▶ _Required action_: Copy each line below word for word and drop every image.

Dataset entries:
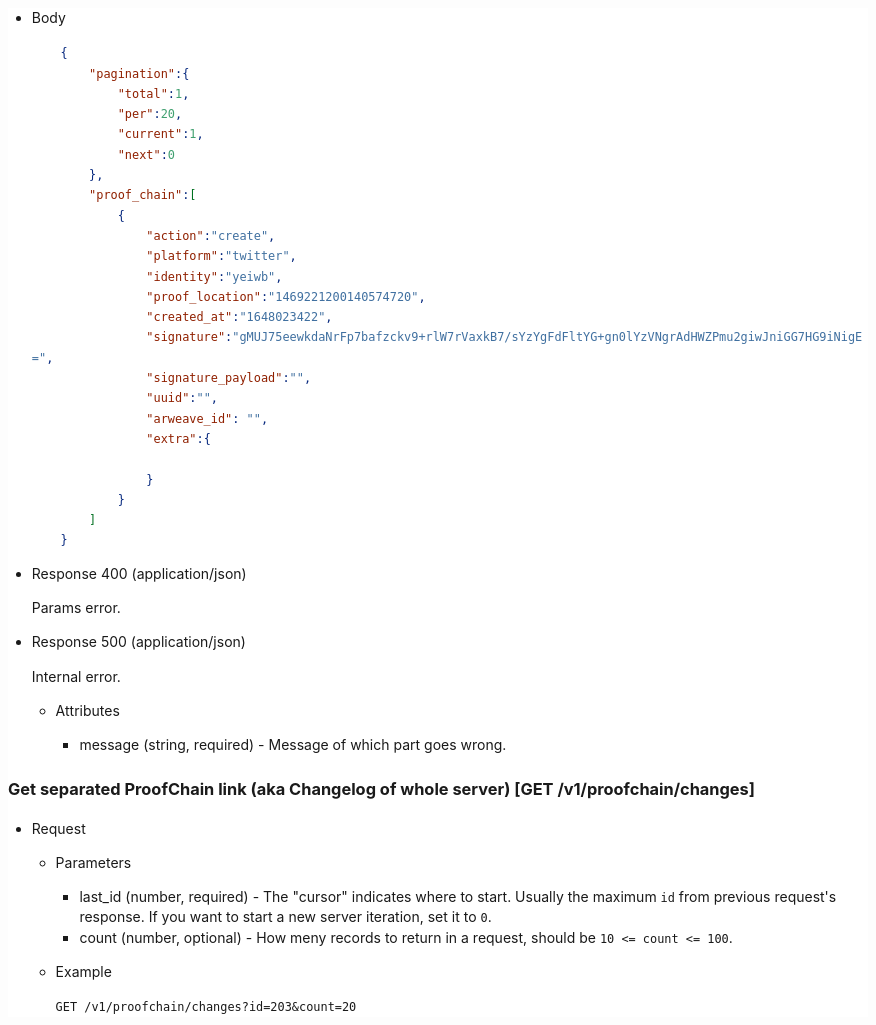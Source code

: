 
  + Body

    ```json
        {
            "pagination":{
                "total":1,
                "per":20,
                "current":1,
                "next":0
            },
            "proof_chain":[
                {
                    "action":"create",
                    "platform":"twitter",
                    "identity":"yeiwb",
                    "proof_location":"1469221200140574720",
                    "created_at":"1648023422",
                    "signature":"gMUJ75eewkdaNrFp7bafzckv9+rlW7rVaxkB7/sYzYgFdFltYG+gn0lYzVNgrAdHWZPmu2giwJniGG7HG9iNigE=",
                    "signature_payload":"",
                    "uuid":"",
                    "arweave_id": "",
                    "extra":{

                    }
                }
            ]
        }
    ```

+ Response 400 (application/json)

  Params error.

+ Response 500 (application/json)

  Internal error.

  + Attributes

    + message (string, required) - Message of which part goes wrong.

### Get separated ProofChain link (aka Changelog of whole server) [GET /v1/proofchain/changes]

+ Request

  + Parameters
    + last_id (number, required) - The "cursor" indicates where to start. Usually the maximum `id` from previous request's response. If you want to start a new server iteration, set it to `0`.
    + count (number, optional) - How meny records to return in a request, should be `10 <= count <= 100`.

  + Example

    `GET /v1/proofchain/changes?id=203&count=20`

▶ _Your response_:
Source code

: 
  + Body

    ```json
        {
            "pagination":{
                "total":1,
                "per":20,
                "current":1,
                "next":0
            },
            "proof_chain":[
                {
                    "action":"create",
                    "platform":"twitter",
                    "identity":"yeiwb",
                    "proof_location":"1469221200140574720",
                    "created_at":"1648023422",
                    "signature":"gMUJ75eewkdaNrFp7bafzckv9+rlW7rVaxkB7/sYzYgFdFltYG+gn0lYzVNgrAdHWZPmu2giwJniGG7HG9iNigE=",
                    "signature_payload":"",
                    "uuid":"",
                    "arweave_id": "",
                    "extra":{

                    }
                }
            ]
        }
    ```

+ Response 400 (application/json)

  Params error.

+ Response 500 (application/json)

  Internal error.

  + Attributes

    + message (string, required) - Message of which part goes wrong.

### Get separated ProofChain link (aka Changelog of whole server) [GET /v1/proofchain/changes]

+ Request

  + Parameters
    + last_id (number, required) - The "cursor" indicates where to start. Usually the maximum `id` from previous request's response. If you want to start a new server iteration, set it to `0`.
    + count (number, optional) - How meny records to return in a request, should be `10 <= count <= 100`.

  + Example

    `GET /v1/proofchain/changes?id=203&count=20`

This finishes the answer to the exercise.